> **What you need to do**
Nothing in the records may be dropped. Retype them all exactly.

Data entries
- - - - - - -
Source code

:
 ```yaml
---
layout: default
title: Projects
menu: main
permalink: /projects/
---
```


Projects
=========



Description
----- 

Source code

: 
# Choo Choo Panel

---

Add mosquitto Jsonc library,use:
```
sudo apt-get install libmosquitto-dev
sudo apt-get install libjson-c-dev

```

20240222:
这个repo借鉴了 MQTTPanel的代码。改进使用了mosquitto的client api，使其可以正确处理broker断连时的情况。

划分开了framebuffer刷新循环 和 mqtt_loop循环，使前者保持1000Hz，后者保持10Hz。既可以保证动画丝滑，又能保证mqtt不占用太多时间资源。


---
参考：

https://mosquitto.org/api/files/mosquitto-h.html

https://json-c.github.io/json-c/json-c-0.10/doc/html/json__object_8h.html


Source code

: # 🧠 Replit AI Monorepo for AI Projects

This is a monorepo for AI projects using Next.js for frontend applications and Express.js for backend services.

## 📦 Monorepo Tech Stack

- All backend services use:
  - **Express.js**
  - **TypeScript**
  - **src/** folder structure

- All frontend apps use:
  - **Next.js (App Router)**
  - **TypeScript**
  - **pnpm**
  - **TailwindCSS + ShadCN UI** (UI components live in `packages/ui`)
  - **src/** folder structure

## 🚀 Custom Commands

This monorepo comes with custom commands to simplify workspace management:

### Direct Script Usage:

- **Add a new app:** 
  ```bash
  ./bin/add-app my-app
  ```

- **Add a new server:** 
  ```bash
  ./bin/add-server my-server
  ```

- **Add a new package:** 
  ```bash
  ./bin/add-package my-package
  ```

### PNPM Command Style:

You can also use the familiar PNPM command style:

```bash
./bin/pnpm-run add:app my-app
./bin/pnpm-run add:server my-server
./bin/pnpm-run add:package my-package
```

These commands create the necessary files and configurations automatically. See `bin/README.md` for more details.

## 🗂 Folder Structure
- - - - - - -
> **Result for this task**
Source code

:
 ```yaml
---
layout: default
title: Projects
menu: main
permalink: /projects/
---
```


Projects
=========



Description
----- 

Source code

: 
# Choo Choo Panel

---

Add mosquitto Jsonc library,use:
```
sudo apt-get install libmosquitto-dev
sudo apt-get install libjson-c-dev

```

20240222:
这个repo借鉴了 MQTTPanel的代码。改进使用了mosquitto的client api，使其可以正确处理broker断连时的情况。

划分开了framebuffer刷新循环 和 mqtt_loop循环，使前者保持1000Hz，后者保持10Hz。既可以保证动画丝滑，又能保证mqtt不占用太多时间资源。


---
参考：

https://mosquitto.org/api/files/mosquitto-h.html

https://json-c.github.io/json-c/json-c-0.10/doc/html/json__object_8h.html


Source code

: # 🧠 Replit AI Monorepo for AI Projects

This is a monorepo for AI projects using Next.js for frontend applications and Express.js for backend services.

## 📦 Monorepo Tech Stack

- All backend services use:
  - **Express.js**
  - **TypeScript**
  - **src/** folder structure

- All frontend apps use:
  - **Next.js (App Router)**
  - **TypeScript**
  - **pnpm**
  - **TailwindCSS + ShadCN UI** (UI components live in `packages/ui`)
  - **src/** folder structure

## 🚀 Custom Commands

This monorepo comes with custom commands to simplify workspace management:

### Direct Script Usage:

- **Add a new app:** 
  ```bash
  ./bin/add-app my-app
  ```

- **Add a new server:** 
  ```bash
  ./bin/add-server my-server
  ```

- **Add a new package:** 
  ```bash
  ./bin/add-package my-package
  ```

### PNPM Command Style:

You can also use the familiar PNPM command style:

```bash
./bin/pnpm-run add:app my-app
./bin/pnpm-run add:server my-server
./bin/pnpm-run add:package my-package
```

These commands create the necessary files and configurations automatically. See `bin/README.md` for more details.

## 🗂 Folder Structure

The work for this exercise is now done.